▸ **Assignment**
Write out, from the entries below, exactly the lines that run between the lines holding "Discuss the different" and "Debin use a", inclusive, and stop there.

▸ **The input**
┄┄┄┄┄┄┄┄┄┄┄┄┄┄┄┄┄┄┄┄

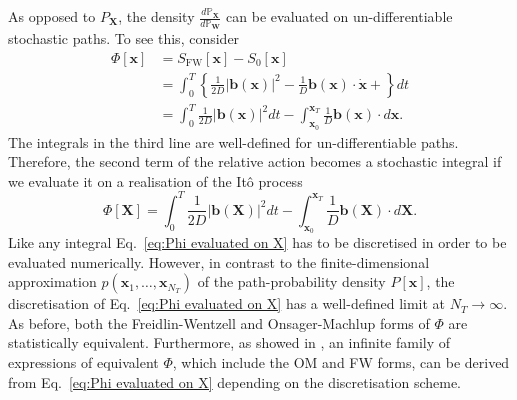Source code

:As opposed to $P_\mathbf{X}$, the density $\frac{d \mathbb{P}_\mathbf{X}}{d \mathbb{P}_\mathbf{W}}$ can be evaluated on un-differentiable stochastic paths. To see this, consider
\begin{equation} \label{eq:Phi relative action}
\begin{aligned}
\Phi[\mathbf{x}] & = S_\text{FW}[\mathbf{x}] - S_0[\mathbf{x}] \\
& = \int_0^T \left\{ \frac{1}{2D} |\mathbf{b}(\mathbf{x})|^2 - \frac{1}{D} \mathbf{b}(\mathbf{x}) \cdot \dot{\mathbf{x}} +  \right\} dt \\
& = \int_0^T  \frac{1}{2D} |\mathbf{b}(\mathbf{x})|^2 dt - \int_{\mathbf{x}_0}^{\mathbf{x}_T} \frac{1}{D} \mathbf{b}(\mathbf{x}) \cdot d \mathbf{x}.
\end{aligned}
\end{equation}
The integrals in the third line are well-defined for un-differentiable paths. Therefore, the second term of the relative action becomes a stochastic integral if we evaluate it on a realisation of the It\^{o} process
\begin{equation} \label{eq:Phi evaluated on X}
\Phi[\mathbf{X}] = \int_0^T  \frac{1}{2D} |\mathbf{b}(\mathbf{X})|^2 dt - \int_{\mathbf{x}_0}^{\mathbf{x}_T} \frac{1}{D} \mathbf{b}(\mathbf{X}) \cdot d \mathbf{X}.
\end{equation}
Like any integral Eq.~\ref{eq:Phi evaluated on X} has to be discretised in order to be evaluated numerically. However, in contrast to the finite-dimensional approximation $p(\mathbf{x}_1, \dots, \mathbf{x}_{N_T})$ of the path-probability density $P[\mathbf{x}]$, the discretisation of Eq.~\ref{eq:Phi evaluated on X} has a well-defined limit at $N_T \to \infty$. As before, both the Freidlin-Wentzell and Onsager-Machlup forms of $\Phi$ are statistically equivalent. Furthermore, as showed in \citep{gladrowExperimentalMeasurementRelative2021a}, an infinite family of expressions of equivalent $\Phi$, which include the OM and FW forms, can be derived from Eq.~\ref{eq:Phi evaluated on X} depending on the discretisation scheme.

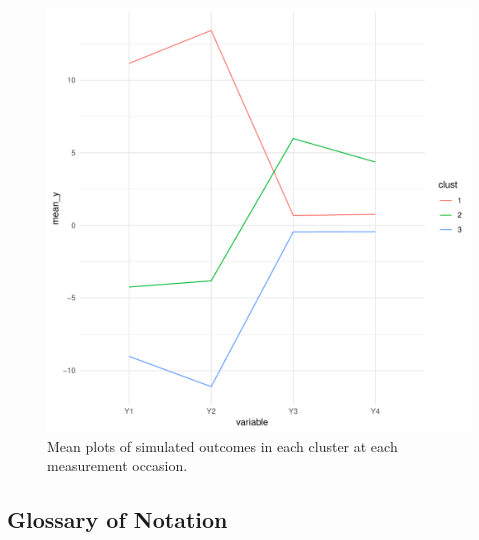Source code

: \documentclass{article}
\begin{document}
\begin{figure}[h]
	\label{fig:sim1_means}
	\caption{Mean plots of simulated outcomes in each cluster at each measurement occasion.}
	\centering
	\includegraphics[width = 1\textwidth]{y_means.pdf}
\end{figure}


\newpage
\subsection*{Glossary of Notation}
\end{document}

┄┄┄┄┄┄┄┄┄┄┄┄┄┄┄┄┄┄┄┄

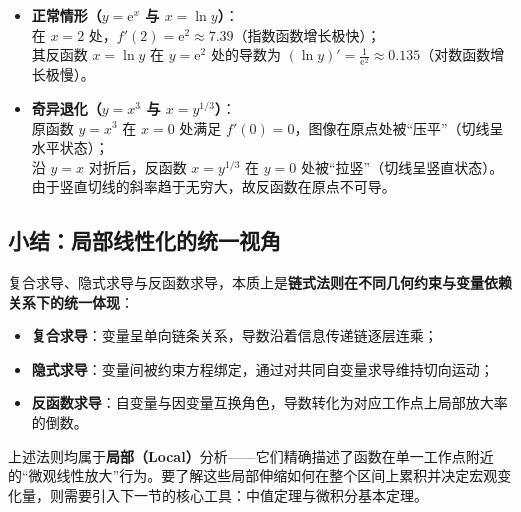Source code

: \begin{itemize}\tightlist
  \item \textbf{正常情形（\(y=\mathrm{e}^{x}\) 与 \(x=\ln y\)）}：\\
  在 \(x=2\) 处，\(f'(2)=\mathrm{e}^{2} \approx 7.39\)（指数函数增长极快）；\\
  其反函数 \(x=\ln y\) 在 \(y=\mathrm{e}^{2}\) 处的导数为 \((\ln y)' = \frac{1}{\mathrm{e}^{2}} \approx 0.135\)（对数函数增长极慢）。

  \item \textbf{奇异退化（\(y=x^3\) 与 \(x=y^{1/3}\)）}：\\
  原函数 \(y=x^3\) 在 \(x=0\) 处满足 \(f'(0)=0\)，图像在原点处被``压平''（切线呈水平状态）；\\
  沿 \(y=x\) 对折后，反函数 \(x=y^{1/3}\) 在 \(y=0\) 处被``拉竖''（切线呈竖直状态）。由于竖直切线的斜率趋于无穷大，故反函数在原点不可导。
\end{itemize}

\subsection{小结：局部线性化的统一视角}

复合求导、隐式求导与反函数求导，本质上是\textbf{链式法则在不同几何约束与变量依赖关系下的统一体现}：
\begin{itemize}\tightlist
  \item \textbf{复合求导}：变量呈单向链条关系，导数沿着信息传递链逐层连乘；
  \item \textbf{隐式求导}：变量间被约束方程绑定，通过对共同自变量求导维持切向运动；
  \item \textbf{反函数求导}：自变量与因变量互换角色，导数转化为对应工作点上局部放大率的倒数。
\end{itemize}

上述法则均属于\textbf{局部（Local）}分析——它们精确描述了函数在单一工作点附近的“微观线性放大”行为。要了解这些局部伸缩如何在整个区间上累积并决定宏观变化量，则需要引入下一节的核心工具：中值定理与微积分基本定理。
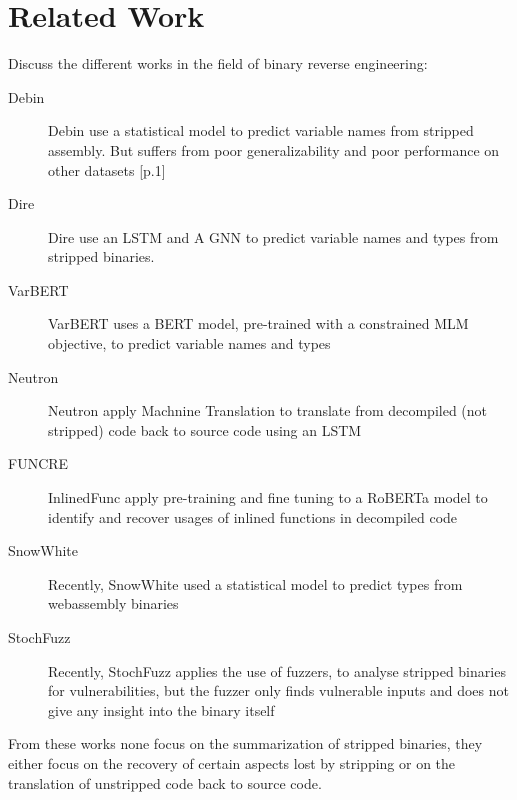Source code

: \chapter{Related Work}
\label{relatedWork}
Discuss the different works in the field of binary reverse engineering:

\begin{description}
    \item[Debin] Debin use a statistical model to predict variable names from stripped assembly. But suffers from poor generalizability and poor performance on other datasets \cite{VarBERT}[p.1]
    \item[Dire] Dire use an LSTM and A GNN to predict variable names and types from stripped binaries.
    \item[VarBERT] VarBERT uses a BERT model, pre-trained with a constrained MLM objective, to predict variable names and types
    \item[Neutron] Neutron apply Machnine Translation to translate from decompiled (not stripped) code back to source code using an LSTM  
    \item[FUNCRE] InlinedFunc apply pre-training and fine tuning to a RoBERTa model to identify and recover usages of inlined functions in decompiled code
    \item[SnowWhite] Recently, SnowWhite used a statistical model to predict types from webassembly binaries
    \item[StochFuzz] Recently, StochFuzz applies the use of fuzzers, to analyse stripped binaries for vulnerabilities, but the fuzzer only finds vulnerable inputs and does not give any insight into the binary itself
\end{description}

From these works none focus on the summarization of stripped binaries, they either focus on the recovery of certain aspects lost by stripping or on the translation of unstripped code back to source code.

┄┄┄┄┄┄┄┄┄┄┄┄┄┄┄┄┄┄┄┄

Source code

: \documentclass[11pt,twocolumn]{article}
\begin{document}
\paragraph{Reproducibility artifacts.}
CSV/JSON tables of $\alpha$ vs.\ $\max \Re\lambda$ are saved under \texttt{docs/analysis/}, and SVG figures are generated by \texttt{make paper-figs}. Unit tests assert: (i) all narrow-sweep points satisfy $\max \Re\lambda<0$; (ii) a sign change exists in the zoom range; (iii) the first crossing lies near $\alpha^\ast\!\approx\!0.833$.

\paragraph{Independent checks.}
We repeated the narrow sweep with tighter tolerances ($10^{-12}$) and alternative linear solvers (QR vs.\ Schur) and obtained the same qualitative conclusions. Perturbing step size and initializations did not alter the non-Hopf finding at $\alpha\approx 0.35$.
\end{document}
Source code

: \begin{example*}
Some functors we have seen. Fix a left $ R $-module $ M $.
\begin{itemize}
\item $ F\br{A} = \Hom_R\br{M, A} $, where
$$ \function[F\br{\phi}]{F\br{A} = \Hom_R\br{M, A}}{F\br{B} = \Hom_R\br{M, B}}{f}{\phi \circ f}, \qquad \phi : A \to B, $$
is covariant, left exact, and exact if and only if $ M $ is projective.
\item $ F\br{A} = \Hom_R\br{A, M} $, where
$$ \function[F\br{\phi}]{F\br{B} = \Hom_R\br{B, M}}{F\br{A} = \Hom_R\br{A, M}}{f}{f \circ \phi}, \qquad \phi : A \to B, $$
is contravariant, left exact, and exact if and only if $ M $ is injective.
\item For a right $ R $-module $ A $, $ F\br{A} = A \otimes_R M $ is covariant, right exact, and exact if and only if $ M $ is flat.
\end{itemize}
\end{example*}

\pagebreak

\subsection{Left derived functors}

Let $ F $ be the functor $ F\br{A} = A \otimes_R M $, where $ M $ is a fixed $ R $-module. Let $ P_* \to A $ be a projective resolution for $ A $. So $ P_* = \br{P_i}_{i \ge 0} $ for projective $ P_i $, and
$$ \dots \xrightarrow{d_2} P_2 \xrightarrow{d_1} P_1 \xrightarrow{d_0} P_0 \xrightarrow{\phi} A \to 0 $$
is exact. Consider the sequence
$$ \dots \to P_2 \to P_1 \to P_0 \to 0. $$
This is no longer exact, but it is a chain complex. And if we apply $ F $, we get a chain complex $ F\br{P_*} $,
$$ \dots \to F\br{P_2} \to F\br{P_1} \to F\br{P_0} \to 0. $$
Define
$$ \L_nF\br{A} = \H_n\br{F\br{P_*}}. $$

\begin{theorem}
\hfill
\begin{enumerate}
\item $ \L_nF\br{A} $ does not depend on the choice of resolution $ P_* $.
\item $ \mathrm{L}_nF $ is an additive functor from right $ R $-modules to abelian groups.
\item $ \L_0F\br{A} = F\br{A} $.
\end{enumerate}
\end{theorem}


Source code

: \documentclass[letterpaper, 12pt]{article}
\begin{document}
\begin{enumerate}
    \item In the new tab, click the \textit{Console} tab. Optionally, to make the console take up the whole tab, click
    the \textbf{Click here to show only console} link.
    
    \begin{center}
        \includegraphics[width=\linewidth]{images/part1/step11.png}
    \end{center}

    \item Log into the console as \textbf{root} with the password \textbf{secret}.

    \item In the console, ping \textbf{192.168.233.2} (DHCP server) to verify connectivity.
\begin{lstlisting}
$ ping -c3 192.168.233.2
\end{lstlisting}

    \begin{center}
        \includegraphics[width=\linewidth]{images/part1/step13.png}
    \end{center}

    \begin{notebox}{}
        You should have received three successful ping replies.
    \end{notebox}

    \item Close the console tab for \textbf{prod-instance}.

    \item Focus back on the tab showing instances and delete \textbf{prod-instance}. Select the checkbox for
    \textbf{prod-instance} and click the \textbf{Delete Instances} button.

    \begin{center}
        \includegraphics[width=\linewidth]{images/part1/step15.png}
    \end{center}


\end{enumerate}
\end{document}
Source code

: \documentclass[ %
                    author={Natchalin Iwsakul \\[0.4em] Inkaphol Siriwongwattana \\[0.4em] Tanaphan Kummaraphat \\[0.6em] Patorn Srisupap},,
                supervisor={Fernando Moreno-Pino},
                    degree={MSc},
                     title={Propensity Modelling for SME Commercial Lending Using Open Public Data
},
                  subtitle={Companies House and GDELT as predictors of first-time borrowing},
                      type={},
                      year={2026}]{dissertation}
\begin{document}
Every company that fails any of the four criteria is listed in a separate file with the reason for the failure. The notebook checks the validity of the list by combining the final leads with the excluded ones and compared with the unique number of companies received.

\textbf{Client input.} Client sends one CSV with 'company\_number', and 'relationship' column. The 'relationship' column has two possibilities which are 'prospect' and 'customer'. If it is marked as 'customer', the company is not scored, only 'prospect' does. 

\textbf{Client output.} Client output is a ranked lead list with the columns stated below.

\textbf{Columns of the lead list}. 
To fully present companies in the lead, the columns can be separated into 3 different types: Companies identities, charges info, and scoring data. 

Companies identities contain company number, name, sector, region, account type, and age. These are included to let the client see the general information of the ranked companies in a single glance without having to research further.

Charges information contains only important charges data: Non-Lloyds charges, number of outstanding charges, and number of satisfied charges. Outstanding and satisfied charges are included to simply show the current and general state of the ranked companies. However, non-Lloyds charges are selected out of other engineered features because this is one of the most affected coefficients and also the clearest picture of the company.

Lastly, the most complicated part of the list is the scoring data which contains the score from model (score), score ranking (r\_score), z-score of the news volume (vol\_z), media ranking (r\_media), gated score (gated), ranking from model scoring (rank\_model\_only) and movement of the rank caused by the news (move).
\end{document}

┄┄┄┄┄┄┄┄┄┄┄┄┄┄┄┄┄┄┄┄

▸ **Solution for this exercise**
Discuss the different works in the field of binary reverse engineering:

\begin{description}
    \item[Debin] Debin use a statistical model to predict variable names from stripped assembly. But suffers from poor generalizability and poor performance on other datasets \cite{VarBERT}[p.1]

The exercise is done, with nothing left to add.